-- Required action --
In the records below, find each line with "better" and copy it.

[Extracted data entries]
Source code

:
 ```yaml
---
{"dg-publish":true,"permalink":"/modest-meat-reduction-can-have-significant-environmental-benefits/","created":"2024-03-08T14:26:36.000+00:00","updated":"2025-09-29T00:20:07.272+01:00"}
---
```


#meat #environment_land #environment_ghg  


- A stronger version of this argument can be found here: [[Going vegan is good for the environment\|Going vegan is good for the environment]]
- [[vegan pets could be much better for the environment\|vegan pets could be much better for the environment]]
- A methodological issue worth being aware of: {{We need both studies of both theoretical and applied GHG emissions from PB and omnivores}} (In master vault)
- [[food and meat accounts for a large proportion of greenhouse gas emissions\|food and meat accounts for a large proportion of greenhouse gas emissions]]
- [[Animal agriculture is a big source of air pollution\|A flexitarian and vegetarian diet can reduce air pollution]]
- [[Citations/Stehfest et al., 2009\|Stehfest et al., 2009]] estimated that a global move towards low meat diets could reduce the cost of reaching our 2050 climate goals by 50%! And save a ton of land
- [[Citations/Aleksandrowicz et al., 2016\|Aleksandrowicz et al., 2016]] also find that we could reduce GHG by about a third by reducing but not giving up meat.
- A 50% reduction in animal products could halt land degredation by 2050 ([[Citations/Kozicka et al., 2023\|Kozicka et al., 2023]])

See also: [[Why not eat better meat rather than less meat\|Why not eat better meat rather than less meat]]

-- Solution for this exercise --
- [[vegan pets could be much better for the environment\|vegan pets could be much better for the environment]]
See also: [[Why not eat better meat rather than less meat\|Why not eat better meat rather than less meat]]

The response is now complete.